Metformin Upregulates Circadian Gene PER2 to Inhibit Growth and Enhance the Sensitivity of Glioblastoma Cell Lines to Radiotherapy Via SIRT2/G6PD Pathway

Hailiang Li ^1,2 Zheng Ma ³ Wanfu Yang ⁴ Yifan Zhang ⁵ Jinping Sun ⁶ Haifeng Jiang ⁶ Faxuan Wang ⁷ Li Hou ^3* Hechun Xia ^2,5*

• ¹ Department of Surgical Oncology, General hospital of Ningxia Medical University, Ningxia, China
• ² Key Laboratory of Craniocerebral Diseases, Ningxia Medical University, Yinchuan, Ningxia, China
• ³ Department of Otolaryngology and Head and Neck Surgery, General Hospital of Ningxia Medical University, Yinchuan, Henan Province, China
• ⁴ Department of Radiation Oncology, General Hospital of Ningxia Medical University, Ningxia, China
• ⁵ Department of Neurosurgery, General Hospital of Ningxia Medical University, Yichuan, China
• ⁶ Department of Pathology, General Hospital of Ningxia Medical University, Yinchuan, Ningxia, China
• ⁷ School of Public Health and Management, Ningxia Medical University, Yinchuan, Ningxia Hui Region, China

Glioblastoma multiform (GBM) is considered the deadliest brain cancer. Standard therapies are followed by poor patient's survival outcomes, so novel and more efficacious therapeutic strategies are imperative to tackle this scourge. Metformin has been reported to have anti-cancer effects. However, the precise mechanism underlying these effects remains elusive.

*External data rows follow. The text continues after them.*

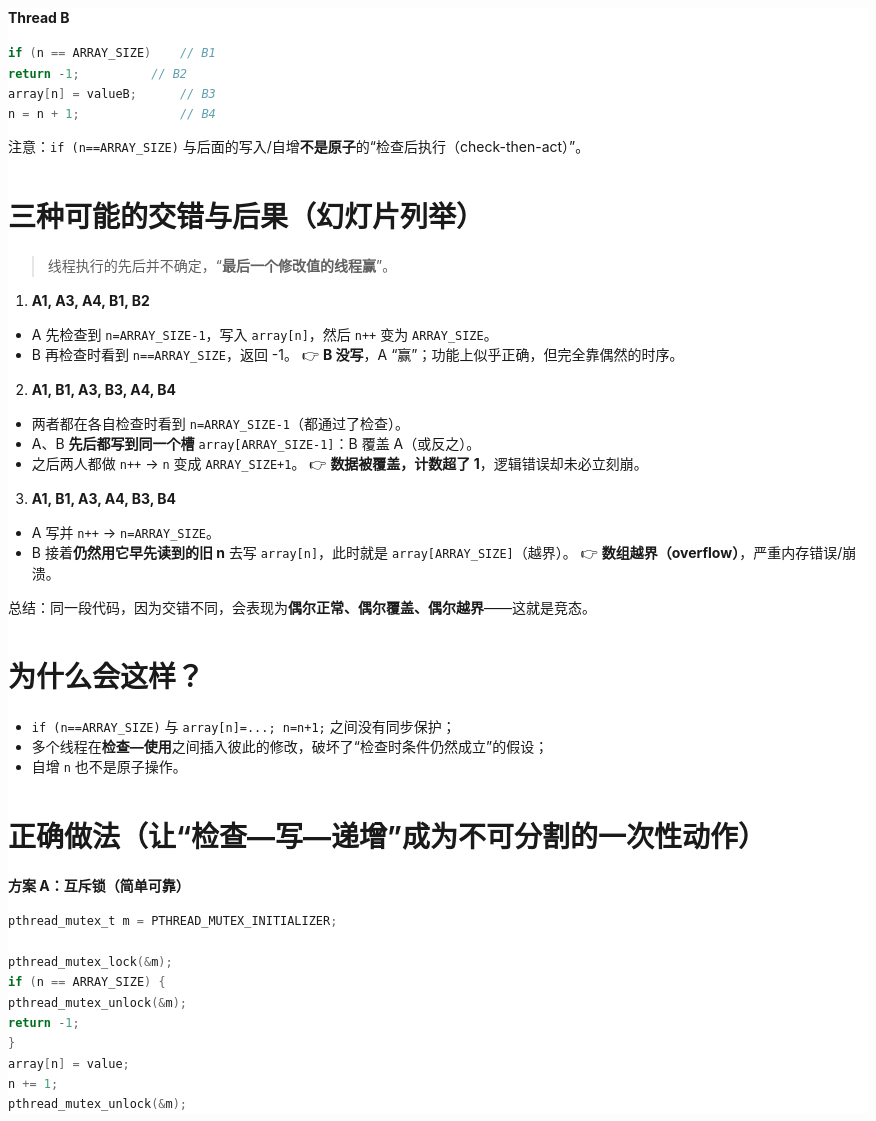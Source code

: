**Thread B**

```c
if (n == ARRAY_SIZE)    // B1
return -1;          // B2
array[n] = valueB;      // B3
n = n + 1;              // B4
```

注意：`if (n==ARRAY_SIZE)` 与后面的写入/自增**不是原子**的“检查后执行（check-then-act）”。

# 三种可能的交错与后果（幻灯片列举）

> 线程执行的先后并不确定，“**最后一个修改值的线程赢**”。

1. **A1, A3, A4, B1, B2**

* A 先检查到 `n=ARRAY_SIZE-1`，写入 `array[n]`，然后 `n++` 变为 `ARRAY_SIZE`。
* B 再检查时看到 `n==ARRAY_SIZE`，返回 -1。
👉 **B 没写**，A “赢”；功能上似乎正确，但完全靠偶然的时序。

2. **A1, B1, A3, B3, A4, B4**

* 两者都在各自检查时看到 `n=ARRAY_SIZE-1`（都通过了检查）。
* A、B **先后都写到同一个槽** `array[ARRAY_SIZE-1]`：B 覆盖 A（或反之）。
* 之后两人都做 `n++` → `n` 变成 `ARRAY_SIZE+1`。
👉 **数据被覆盖，计数超了 1**，逻辑错误却未必立刻崩。

3. **A1, B1, A3, A4, B3, B4**

* A 写并 `n++` → `n=ARRAY_SIZE`。
* B 接着**仍然用它早先读到的旧 n** 去写 `array[n]`，此时就是 `array[ARRAY_SIZE]`（越界）。
👉 **数组越界（overflow）**，严重内存错误/崩溃。

总结：同一段代码，因为交错不同，会表现为**偶尔正常、偶尔覆盖、偶尔越界**——这就是竞态。

# 为什么会这样？

* `if (n==ARRAY_SIZE)` 与 `array[n]=...; n=n+1;` 之间没有同步保护；
* 多个线程在**检查—使用**之间插入彼此的修改，破坏了“检查时条件仍然成立”的假设；
* 自增 `n` 也不是原子操作。

# 正确做法（让“检查—写—递增”成为**不可分割**的一次性动作）

**方案 A：互斥锁（简单可靠）**

```c
pthread_mutex_t m = PTHREAD_MUTEX_INITIALIZER;

pthread_mutex_lock(&m);
if (n == ARRAY_SIZE) {
pthread_mutex_unlock(&m);
return -1;
}
array[n] = value;
n += 1;
pthread_mutex_unlock(&m);
```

A better understanding of its underlying mechanism will inform future experimental designs exploring metformin as a potential adjuvant therapy for GMB. This research aimed to elucidate the potential molecular mechanism of metformin in GMB by integrating proteomics and transcriptomics. We found that differential expressional genes and proteins relating to circadian rhythm were enriched in proteomic or transcriptomic. The expression of PER2, the key circadian gene, was up-regulated in GMB cell lines when treated with metformin. Furthermore, the expression of silent information regulator 2(SIRT2) was down-regulated, while the expression of the G6PD protein just slightly increased in GMB cell lines. Meanwhile, NADPH + production and G6PDH enzyme activity significantly decreased. Further study validated that metformin inhibited the cell growth of GBM cell lines through up-regulating PER2 and inhibited SIRT2/G6PD signaling pathway, enhancing radiotherapy sensitivity. We also found that the inhibition of SIRT2 caused by metformin is mediated by PER2. We found the pivotal role of metformin as a effective circadian rhythm regulator. Targeting circadian clock gene to modify and rescue the dysfunctional circadian clock of GBM cells at molecular level might be an innovative way to administer cancer chronotherapy and maintain metabolic homeostasis in real world practice.